• **WHAT IS REQUIRED**: Pull every "poglavju" line out of the data below.

[SUPPLIED ENTRIES]

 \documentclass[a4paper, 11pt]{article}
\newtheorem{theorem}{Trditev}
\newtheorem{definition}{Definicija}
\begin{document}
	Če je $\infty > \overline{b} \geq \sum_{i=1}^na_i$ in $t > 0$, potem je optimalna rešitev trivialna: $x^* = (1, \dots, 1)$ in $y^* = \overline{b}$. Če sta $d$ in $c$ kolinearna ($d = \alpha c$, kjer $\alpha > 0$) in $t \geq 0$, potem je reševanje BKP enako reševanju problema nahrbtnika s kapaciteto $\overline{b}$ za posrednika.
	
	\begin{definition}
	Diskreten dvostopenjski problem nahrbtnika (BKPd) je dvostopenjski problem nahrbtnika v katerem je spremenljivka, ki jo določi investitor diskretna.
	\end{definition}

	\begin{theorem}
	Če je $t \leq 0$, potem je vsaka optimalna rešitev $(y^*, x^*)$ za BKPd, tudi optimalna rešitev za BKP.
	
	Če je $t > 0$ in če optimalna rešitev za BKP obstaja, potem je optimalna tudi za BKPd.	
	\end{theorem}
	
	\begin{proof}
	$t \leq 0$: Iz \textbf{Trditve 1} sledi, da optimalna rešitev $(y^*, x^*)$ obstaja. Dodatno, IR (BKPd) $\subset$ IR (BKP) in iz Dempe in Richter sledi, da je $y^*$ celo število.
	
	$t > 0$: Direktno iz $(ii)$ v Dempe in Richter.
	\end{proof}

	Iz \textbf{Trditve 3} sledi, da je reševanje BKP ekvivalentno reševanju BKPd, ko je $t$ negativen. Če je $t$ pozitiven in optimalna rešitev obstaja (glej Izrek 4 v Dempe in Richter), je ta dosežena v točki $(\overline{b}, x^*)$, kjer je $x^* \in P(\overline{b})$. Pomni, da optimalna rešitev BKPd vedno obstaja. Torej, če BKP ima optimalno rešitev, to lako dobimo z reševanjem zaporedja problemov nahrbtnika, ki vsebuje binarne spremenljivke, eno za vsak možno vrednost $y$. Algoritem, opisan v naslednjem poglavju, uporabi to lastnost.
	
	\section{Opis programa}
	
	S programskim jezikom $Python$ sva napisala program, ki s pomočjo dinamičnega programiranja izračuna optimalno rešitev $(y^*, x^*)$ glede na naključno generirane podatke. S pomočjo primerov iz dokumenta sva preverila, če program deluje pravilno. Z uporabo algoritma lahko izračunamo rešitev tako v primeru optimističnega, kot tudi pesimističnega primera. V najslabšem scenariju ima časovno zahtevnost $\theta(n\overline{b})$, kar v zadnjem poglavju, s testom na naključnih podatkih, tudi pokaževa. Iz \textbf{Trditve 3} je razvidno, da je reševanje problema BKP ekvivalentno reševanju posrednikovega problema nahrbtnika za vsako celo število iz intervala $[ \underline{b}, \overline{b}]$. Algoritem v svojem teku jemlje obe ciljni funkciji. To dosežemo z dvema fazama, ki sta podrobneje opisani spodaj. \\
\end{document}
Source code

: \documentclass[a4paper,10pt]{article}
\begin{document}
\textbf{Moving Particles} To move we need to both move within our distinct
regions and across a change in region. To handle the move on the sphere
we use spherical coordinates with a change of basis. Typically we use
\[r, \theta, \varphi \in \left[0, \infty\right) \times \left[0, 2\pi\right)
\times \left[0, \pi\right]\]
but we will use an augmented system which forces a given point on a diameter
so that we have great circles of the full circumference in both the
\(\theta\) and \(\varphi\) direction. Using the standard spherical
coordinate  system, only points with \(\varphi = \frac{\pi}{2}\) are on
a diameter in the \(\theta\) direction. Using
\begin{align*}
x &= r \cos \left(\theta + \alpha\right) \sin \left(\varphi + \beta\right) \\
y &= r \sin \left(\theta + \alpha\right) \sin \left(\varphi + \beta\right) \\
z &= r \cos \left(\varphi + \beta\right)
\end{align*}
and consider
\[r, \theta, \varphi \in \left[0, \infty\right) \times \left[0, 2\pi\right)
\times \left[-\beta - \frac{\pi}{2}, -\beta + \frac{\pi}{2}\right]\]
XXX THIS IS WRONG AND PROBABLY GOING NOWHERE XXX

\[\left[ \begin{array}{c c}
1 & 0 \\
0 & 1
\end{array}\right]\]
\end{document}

[/SUPPLIED ENTRIES]

• **TASK RESPONSE**:
	Iz \textbf{Trditve 3} sledi, da je reševanje BKP ekvivalentno reševanju BKPd, ko je $t$ negativen. Če je $t$ pozitiven in optimalna rešitev obstaja (glej Izrek 4 v Dempe in Richter), je ta dosežena v točki $(\overline{b}, x^*)$, kjer je $x^* \in P(\overline{b})$. Pomni, da optimalna rešitev BKPd vedno obstaja. Torej, če BKP ima optimalno rešitev, to lako dobimo z reševanjem zaporedja problemov nahrbtnika, ki vsebuje binarne spremenljivke, eno za vsak možno vrednost $y$. Algoritem, opisan v naslednjem poglavju, uporabi to lastnost.
	S programskim jezikom $Python$ sva napisala program, ki s pomočjo dinamičnega programiranja izračuna optimalno rešitev $(y^*, x^*)$ glede na naključno generirane podatke. S pomočjo primerov iz dokumenta sva preverila, če program deluje pravilno. Z uporabo algoritma lahko izračunamo rešitev tako v primeru optimističnega, kot tudi pesimističnega primera. V najslabšem scenariju ima časovno zahtevnost $\theta(n\overline{b})$, kar v zadnjem poglavju, s testom na naključnih podatkih, tudi pokaževa. Iz \textbf{Trditve 3} je razvidno, da je reševanje problema BKP ekvivalentno reševanju posrednikovega problema nahrbtnika za vsako celo število iz intervala $[ \underline{b}, \overline{b}]$. Algoritem v svojem teku jemlje obe ciljni funkciji. To dosežemo z dvema fazama, ki sta podrobneje opisani spodaj. \\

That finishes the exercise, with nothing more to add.